Splines, piecewise polynomials segmented by discrete points, are known to be a good approximation for many real-world scenarios. Data scientists often use spline interpolation to produce smooth graphs and estimate missing values by “filling in” the space between discrete points of data.

Consider the following graph, which shows the temperature every four hours in Yosemite Park in early July.

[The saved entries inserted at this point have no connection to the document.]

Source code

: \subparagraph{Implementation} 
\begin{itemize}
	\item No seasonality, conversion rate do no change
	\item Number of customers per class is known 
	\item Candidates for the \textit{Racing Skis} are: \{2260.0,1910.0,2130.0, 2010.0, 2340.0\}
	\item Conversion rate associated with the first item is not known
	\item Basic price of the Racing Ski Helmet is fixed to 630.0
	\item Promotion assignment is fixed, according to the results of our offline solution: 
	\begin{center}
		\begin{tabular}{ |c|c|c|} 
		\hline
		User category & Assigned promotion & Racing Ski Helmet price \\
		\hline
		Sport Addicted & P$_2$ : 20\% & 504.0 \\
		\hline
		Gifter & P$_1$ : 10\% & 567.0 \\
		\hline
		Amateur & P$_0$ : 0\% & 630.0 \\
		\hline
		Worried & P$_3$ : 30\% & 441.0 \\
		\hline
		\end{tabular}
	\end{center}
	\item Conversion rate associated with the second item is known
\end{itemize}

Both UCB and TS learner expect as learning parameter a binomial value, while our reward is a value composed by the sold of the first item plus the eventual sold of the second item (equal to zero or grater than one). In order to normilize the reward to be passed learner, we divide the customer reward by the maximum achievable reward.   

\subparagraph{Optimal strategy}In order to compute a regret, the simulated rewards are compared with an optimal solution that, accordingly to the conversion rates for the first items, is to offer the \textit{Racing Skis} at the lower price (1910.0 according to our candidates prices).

The graph appears jagged as we have data at 4 hour intervals. Spline interpolation can be used to fill in the areas between points while producing a much smoother graph:

Here we explore how to interpolate the data with spline interpolation using just SQL. We make use of Common-Table Expressions (CTEs) and time windowing functions.

The method

Spline interpolation produces a piecewise cubic polynomial function for each pair of points. These distinct polynomial functions join smoothly at each data point. This is distinct from a rolling average, where the line rarely intersects a data point. In practice, a rolling average is good to smooth high variance data, while spline interpolation is used to fill in sparse data. This wikipedia article on spline interpolation is a good introduction to the topic, and we’ll be referring to the various equations in that article here.

Our primary task is to solve for the variables in three equations — equation 15 constrains the polynomial functions to be smooth at each data point, and equations 16 and 17 constrain the curvature at the end points to be straight lines.

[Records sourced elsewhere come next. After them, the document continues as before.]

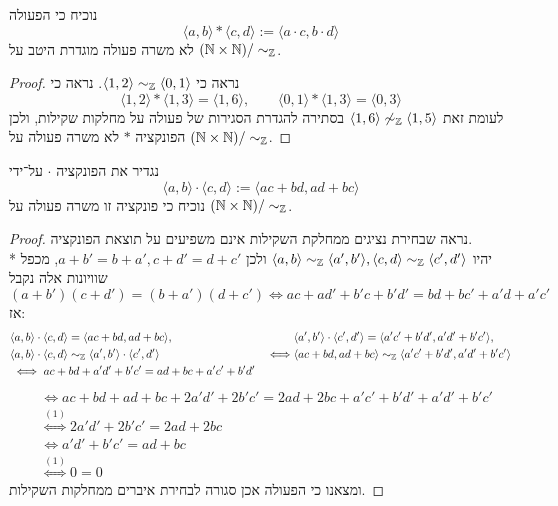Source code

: \Subquestion{}
נוכיח כי הפעולה
\[
	\langle a, b \rangle * \langle c, d \rangle := \langle a \cdot c, b \cdot d \rangle
\]
לא משרה פעולה מוגדרת היטב על $(\mathbb{N} \times \mathbb{N}) / \sim_{\mathbb{Z}}$.
\begin{proof}
	נראה כי $\langle 1, 2 \rangle \sim_{\mathbb{Z}} \langle 0, 1 \rangle$. נראה כי
	\[
		\langle 1, 2\rangle * \langle 1, 3 \rangle = \langle 1, 6\rangle, 
		\qquad
		\langle 0, 1 \rangle * \langle 1, 3 \rangle = \langle 0, 3 \rangle
	\]
	לעומת זאת $\langle 1, 6 \rangle \not\sim_{\mathbb{Z}} \langle 1, 5 \rangle$ בסתירה להגדרת הסגירות של פעולה על מחלקות שקילות, ולכן הפונקציה $*$ לא משרה פעולה על $(\mathbb{N} \times \mathbb{N}) / \sim_{\mathbb{Z}}$.
\end{proof}

\Subquestion{}
נגדיר את הפונקציה $\cdot$ על־ידי
\[
	\langle a, b \rangle \cdot \langle c, d \rangle := \langle ac + bd, ad + bc \rangle
\]
נוכיח כי פונקציה זו משרה פעולה על $(\mathbb{N} \times \mathbb{N}) / \sim_{\mathbb{Z}}$.
\begin{proof}
	נראה שבחירת נציגים ממחלקת השקילות אינם משפיעים על תוצאת הפונקציה. \\*
	יהיו $\langle a, b \rangle \sim_{\mathbb{Z}} \langle a', b' \rangle, \langle c, d \rangle \sim_{\mathbb{Z}} \langle c', d' \rangle$ 
	ולכן $a + b' = b + a', c + d' = d + c'$, מכפל שוויונות אלה נקבל
	\[
		(a + b')(c + d') = (b + a')(d + c')
		\iff ac + ad' + b'c + b'd' = bd + bc' + a'd + a'c' \tag{1}
	\]
	אז:
	\begin{align*}
		& \langle a, b \rangle \cdot \langle c, d \rangle = \langle ac + bd, ad + bc \rangle,
		& & \langle a', b' \rangle \cdot \langle c', d' \rangle = \langle a'c' + b'd', a'd' + b'c' \rangle, \\
		& \langle a, b \rangle \cdot \langle c, d \rangle \sim_{\mathbb{Z}} \langle a', b' \rangle \cdot \langle c', d' \rangle
		& \iff  & \langle ac + bd, ad + bc \rangle \sim_{\mathbb{Z}} \langle a'c' + b'd', a'd' + b'c' \rangle \\
		& \iff ac + bd + a'd' + b'c' = ad + bc + a'c' + b'd'
	\end{align*}
	\begin{align*}
		& \iff ac + bd + ad + bc + 2a'd' + 2b'c' = 2ad + 2bc + a'c' + b'd' + a'd' + b'c' \\
		& \overset{(1)}{\iff} 2a'd' + 2b'c' = 2ad + 2bc \\
		& \iff a'd' + b'c' = ad + bc \\
		& \overset{(1)}{\iff} 0 = 0
	\end{align*}
	ומצאנו כי הפעולה אכן סגורה לבחירת איברים ממחלקות השקילות.
\end{proof}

As the article shows, these three equations can be represented in matrix form. Conveniently, the coefficient matrix is a tridiagonal matrix which can be solved using the Thomas Algorithm, as explained here.

The interpolation algorithm normally uses the entire dataset to determine the polynomial functions. In our implementation, however, we consider a subset of four nearby data points when determining the coefficients of each polynomial (also called windowing).

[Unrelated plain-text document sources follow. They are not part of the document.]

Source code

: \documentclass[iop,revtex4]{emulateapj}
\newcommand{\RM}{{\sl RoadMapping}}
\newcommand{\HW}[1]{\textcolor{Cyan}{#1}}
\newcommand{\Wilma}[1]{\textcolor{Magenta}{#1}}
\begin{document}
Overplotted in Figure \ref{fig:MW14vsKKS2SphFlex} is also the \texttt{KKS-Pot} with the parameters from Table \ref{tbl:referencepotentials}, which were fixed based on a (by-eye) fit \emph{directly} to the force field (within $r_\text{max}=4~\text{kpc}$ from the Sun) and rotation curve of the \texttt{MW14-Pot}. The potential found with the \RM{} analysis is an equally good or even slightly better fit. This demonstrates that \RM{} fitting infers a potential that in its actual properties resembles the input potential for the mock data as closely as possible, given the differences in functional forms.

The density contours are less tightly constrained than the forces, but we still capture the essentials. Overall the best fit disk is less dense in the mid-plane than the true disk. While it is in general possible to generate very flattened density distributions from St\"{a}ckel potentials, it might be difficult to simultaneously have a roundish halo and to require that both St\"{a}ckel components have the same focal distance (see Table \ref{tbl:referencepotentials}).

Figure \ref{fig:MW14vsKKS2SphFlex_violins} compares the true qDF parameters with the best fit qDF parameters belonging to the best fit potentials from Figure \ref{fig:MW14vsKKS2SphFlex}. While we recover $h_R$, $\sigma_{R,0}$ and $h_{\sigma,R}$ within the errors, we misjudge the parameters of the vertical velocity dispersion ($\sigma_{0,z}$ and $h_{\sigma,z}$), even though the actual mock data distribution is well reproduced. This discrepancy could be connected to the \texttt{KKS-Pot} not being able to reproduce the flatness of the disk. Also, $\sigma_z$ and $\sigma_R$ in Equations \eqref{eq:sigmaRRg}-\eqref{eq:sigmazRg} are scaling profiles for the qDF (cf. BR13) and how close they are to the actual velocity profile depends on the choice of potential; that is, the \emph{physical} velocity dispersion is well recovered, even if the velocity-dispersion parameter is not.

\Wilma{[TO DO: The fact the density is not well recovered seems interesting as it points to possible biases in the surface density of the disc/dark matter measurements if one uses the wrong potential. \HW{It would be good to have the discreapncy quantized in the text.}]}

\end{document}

The resulting matrices for our study (n=4) are useful for explanatory purposes and produce the smooth graphs we are looking for, but you may find the need to increase the window size when using real-world data.

The source data

To begin, we first download temperature data from the National Oceanic and Atmospheric Administration (NOAA) website, cut it down to the first two days of July 2017, and insert into a table as follows:

insert into temperatures (hour, temperature) values
(1,19.5),
(2,19.5),
(3,19.7),
…
(176,14.6);

In order to simulate a rough sampling, we extract the values every four hours:

with xy as (
select
cast(hour as double precision) as x
, temperature as y
from temperatures
where
cast(hour as integer) % 4 = 0
order by
hour
limit
12
)

This is what we plot to get the graph in fig. 1 above.

with recursive
, x_series(input_x) as (
select
min(x)
from
xy
union all
select
input_x + 0.1
from
x_series
where
input_x + 0.1 < (select max(x) from x)
)
, x_coordinate as (
select
input_x
, max(x) over(order by input_x) as previous_x
from
x_series
left join
xy on abs(x_series.input_x - xy.x) < 0.001
)

Preparing the Input Variables — The 4 Points in Each Window

As mentioned, we will use a window of four data points around each data point. This is easy to do by creating columns for the (x, y) coordinate for each of the four data points by leveraging the lag and lead functions.

fullxy as (
select
x
, y
, lag(x, 1) over (order by x) as x0
, lag(y, 1) over (order by x) as y0
, x as x1
, y as y1
, lead(x, 1) over (order by x) as x2
, lead(y, 1) over (order by x) as y2
, lead(x, 2) over (order by x) as x3
, lead(y, 2) over (order by x) as y3
from
xy
order by
x
)

This produces a table like the following:

As we can see, for each point (x, y), we also duplicate the (x, y) coordinates of the point before it (x0, y0) and the two points following it (x2, y2) and (x3, y3), for a total of four data points per row.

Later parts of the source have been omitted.